Last time we tackled the gate widening. Now for the sprockets. Because the film touches areas beside the sprocket teeth, it’s necessary to remove any metal that might cause wear of the image. Normally this wouldn’t perhaps happen but its better to be safe than sorry. Removal of the two sprocket wheels is simple with a screwdriver. Firstly though, ink a mark on the wheel next to a convenient point on the camera. Note there is an angled slot at the edge of each wheel that when lined up will clear the loop-former, so turn the camera with the backwind key to get it in the right position. Once removed, carefully grip each sprocket wheel in a vice. In the photo you can see how much I filed off at each tooth. It’s brass so quite easy. Leave some metal at the base of each tooth and don’t damage the tooth itself. Finish off with fine emery wrapped around the needle-file. Take your time ! Now turn your attention to the other side. There are two ridges that normally support the film. Important: don’t touch the outer one. The inner ridge needs to be removed. This can be done with a lathe, or it’s not a long job to simply file it off. As long as it doesn’t touch your precious image there’s no problem. So now you have sprockets that won’t harm the Ultra-16 image in any way.

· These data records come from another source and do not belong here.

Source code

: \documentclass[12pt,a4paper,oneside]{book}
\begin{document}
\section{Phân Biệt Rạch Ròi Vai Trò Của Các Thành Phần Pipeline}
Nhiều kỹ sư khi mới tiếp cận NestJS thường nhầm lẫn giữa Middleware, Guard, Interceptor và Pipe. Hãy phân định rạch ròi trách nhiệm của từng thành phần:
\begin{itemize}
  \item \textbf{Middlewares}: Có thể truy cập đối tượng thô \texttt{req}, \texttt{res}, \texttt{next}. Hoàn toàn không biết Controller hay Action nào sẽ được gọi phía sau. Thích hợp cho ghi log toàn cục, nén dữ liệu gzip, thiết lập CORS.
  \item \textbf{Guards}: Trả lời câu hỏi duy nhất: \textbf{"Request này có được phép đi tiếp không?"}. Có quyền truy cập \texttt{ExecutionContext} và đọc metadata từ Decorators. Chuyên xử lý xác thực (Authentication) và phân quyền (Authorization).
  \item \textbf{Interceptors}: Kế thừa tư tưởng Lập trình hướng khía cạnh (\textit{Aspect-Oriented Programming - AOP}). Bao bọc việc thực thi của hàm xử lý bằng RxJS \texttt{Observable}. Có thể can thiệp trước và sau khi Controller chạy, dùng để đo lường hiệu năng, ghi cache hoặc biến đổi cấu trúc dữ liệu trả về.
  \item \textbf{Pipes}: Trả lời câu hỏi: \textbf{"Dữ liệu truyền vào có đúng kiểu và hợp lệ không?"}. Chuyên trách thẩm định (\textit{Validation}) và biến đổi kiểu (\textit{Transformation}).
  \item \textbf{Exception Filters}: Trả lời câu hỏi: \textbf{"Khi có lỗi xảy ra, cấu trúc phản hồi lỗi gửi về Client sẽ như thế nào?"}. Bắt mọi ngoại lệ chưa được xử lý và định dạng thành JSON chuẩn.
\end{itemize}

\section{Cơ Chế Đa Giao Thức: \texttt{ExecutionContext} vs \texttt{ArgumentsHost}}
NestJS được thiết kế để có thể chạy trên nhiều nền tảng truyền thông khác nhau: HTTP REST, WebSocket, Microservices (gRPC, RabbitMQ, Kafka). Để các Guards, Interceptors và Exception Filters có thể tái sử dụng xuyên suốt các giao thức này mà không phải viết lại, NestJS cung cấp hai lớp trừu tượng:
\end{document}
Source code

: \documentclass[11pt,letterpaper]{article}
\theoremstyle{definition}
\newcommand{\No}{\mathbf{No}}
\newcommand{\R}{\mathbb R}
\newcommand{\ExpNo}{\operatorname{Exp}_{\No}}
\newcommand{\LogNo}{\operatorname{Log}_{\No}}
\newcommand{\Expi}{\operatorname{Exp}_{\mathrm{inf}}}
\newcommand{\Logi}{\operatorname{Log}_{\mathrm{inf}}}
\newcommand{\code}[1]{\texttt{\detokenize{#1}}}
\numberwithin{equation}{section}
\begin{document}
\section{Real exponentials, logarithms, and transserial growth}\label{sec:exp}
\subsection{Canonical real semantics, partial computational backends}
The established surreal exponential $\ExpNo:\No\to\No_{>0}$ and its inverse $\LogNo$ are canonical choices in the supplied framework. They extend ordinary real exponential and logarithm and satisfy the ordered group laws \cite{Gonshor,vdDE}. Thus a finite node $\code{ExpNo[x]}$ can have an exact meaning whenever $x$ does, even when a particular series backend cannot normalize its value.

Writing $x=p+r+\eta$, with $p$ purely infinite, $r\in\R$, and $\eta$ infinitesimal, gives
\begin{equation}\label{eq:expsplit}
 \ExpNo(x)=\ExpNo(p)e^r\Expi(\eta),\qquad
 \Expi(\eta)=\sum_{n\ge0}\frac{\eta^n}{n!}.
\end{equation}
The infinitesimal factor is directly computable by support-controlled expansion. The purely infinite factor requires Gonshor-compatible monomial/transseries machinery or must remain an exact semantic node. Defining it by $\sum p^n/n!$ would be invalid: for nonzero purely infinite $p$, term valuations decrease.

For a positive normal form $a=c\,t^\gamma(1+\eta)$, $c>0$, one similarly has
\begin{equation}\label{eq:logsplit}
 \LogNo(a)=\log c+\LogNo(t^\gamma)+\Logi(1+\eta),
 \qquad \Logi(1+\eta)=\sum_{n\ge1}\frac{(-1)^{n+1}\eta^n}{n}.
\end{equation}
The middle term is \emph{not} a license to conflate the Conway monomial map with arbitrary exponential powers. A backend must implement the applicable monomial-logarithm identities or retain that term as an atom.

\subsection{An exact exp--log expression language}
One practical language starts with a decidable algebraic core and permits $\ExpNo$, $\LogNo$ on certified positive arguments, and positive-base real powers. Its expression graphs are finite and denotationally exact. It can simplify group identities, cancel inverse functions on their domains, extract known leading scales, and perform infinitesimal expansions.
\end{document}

Replace the sprockets, ensuring that they are lined up accurately within their guides. And also line up the ink marks as before. Don’t tighten the screws properly yet. Place some film in the threading path through the gate so that the claw engages it, and close the loop-formers. If necessary, turn the sprockets slightly so that the film hugs the top and bottom loop-former. By trial and error you’ll find the correct position for the sprockets, and now fully tighten their grub-screws. With loop-formers still closed, check the movement by winding the film by hand, and finally by running the camera normally. Also check that the auto-threading feature works OK. Now release the loop-formers and run the film at fast speeds to see that all is well. Pristine unused film is best so that you can determine whether or not any damage occurs. If it does, it’s a simple matter to find the cause, ink-marking the stationary film at various places along its path before you withdraw it from the camera. An old projector lens is ideal as a magnifier. Examine each perforation and its environs very carefully.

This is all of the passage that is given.